===== Dataset entries =====

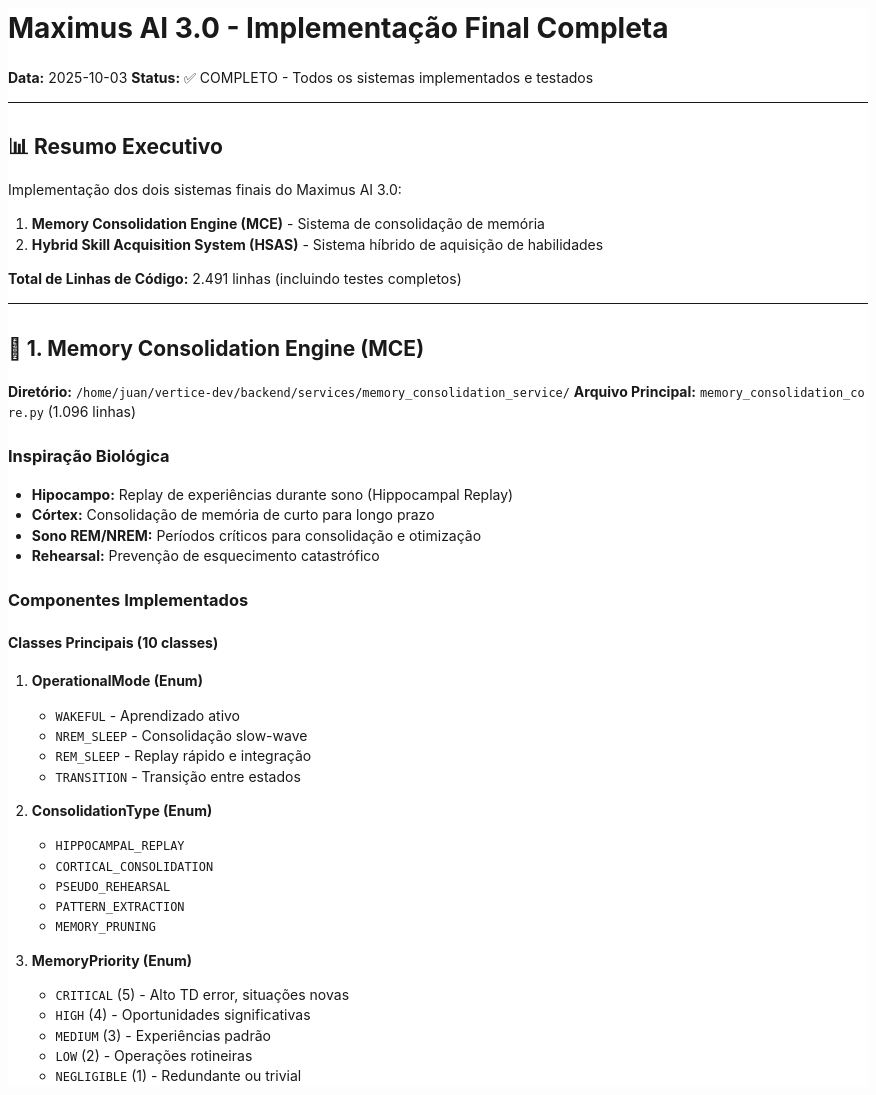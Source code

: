 # Maximus AI 3.0 - Implementação Final Completa

**Data:** 2025-10-03
**Status:** ✅ COMPLETO - Todos os sistemas implementados e testados

---

## 📊 Resumo Executivo

Implementação dos dois sistemas finais do Maximus AI 3.0:

1. **Memory Consolidation Engine (MCE)** - Sistema de consolidação de memória
2. **Hybrid Skill Acquisition System (HSAS)** - Sistema híbrido de aquisição de habilidades

**Total de Linhas de Código:** 2.491 linhas (incluindo testes completos)

---

## 🧠 1. Memory Consolidation Engine (MCE)

**Diretório:** `/home/juan/vertice-dev/backend/services/memory_consolidation_service/`
**Arquivo Principal:** `memory_consolidation_core.py` (1.096 linhas)

### Inspiração Biológica

- **Hipocampo:** Replay de experiências durante sono (Hippocampal Replay)
- **Córtex:** Consolidação de memória de curto para longo prazo
- **Sono REM/NREM:** Períodos críticos para consolidação e otimização
- **Rehearsal:** Prevenção de esquecimento catastrófico

### Componentes Implementados

#### Classes Principais (10 classes)

1. **OperationalMode (Enum)**
   - `WAKEFUL` - Aprendizado ativo
   - `NREM_SLEEP` - Consolidação slow-wave
   - `REM_SLEEP` - Replay rápido e integração
   - `TRANSITION` - Transição entre estados

2. **ConsolidationType (Enum)**
   - `HIPPOCAMPAL_REPLAY`
   - `CORTICAL_CONSOLIDATION`
   - `PSEUDO_REHEARSAL`
   - `PATTERN_EXTRACTION`
   - `MEMORY_PRUNING`

3. **MemoryPriority (Enum)**
   - `CRITICAL` (5) - Alto TD error, situações novas
   - `HIGH` (4) - Oportunidades significativas
   - `MEDIUM` (3) - Experiências padrão
   - `LOW` (2) - Operações rotineiras
   - `NEGLIGIBLE` (1) - Redundante ou trivial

=====

The lines from the one containing "(incluindo testes completos)" through the last line of the records are to be transcribed exactly, with nothing else added.

**Total de Linhas de Código:** 2.491 linhas (incluindo testes completos)

---

## 🧠 1. Memory Consolidation Engine (MCE)

**Diretório:** `/home/juan/vertice-dev/backend/services/memory_consolidation_service/`
**Arquivo Principal:** `memory_consolidation_core.py` (1.096 linhas)

### Inspiração Biológica

- **Hipocampo:** Replay de experiências durante sono (Hippocampal Replay)
- **Córtex:** Consolidação de memória de curto para longo prazo
- **Sono REM/NREM:** Períodos críticos para consolidação e otimização
- **Rehearsal:** Prevenção de esquecimento catastrófico

### Componentes Implementados

#### Classes Principais (10 classes)

1. **OperationalMode (Enum)**
   - `WAKEFUL` - Aprendizado ativo
   - `NREM_SLEEP` - Consolidação slow-wave
   - `REM_SLEEP` - Replay rápido e integração
   - `TRANSITION` - Transição entre estados

2. **ConsolidationType (Enum)**
   - `HIPPOCAMPAL_REPLAY`
   - `CORTICAL_CONSOLIDATION`
   - `PSEUDO_REHEARSAL`
   - `PATTERN_EXTRACTION`
   - `MEMORY_PRUNING`

3. **MemoryPriority (Enum)**
   - `CRITICAL` (5) - Alto TD error, situações novas
   - `HIGH` (4) - Oportunidades significativas
   - `MEDIUM` (3) - Experiências padrão
   - `LOW` (2) - Operações rotineiras
   - `NEGLIGIBLE` (1) - Redundante ou trivial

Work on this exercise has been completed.